→ Instructions for the task
Set down exactly the first line of the entries and every line after it, through the line with "This list is".

→ Given data
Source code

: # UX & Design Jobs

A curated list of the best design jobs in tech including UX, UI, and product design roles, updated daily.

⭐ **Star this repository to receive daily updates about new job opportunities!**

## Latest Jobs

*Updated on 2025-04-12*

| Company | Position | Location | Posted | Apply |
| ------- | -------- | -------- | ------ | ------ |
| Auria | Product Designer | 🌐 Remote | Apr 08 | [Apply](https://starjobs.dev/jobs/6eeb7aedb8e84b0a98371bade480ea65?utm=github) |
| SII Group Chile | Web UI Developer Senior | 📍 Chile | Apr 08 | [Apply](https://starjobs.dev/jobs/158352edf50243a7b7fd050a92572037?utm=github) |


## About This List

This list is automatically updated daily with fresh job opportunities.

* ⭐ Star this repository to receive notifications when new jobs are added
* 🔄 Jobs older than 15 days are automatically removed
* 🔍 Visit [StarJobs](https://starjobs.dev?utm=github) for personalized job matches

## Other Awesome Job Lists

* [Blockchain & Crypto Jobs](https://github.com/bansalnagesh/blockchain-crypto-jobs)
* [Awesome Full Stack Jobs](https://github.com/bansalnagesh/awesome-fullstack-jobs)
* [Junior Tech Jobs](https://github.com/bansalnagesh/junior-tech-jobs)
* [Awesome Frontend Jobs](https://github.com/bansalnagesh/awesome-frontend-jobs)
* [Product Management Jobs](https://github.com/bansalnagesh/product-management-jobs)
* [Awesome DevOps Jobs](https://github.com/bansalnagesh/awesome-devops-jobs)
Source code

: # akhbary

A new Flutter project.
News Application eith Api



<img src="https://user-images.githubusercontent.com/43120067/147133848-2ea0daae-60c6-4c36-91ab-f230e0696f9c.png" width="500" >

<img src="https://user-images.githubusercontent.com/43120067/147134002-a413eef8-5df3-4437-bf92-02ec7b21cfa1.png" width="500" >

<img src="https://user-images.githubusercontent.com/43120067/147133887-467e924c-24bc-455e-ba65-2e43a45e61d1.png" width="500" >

→ Solution to the exercise
Source code

: # UX & Design Jobs

A curated list of the best design jobs in tech including UX, UI, and product design roles, updated daily.

⭐ **Star this repository to receive daily updates about new job opportunities!**

## Latest Jobs

*Updated on 2025-04-12*

| Company | Position | Location | Posted | Apply |
| ------- | -------- | -------- | ------ | ------ |
| Auria | Product Designer | 🌐 Remote | Apr 08 | [Apply](https://starjobs.dev/jobs/6eeb7aedb8e84b0a98371bade480ea65?utm=github) |
| SII Group Chile | Web UI Developer Senior | 📍 Chile | Apr 08 | [Apply](https://starjobs.dev/jobs/158352edf50243a7b7fd050a92572037?utm=github) |


## About This List

This list is automatically updated daily with fresh job opportunities.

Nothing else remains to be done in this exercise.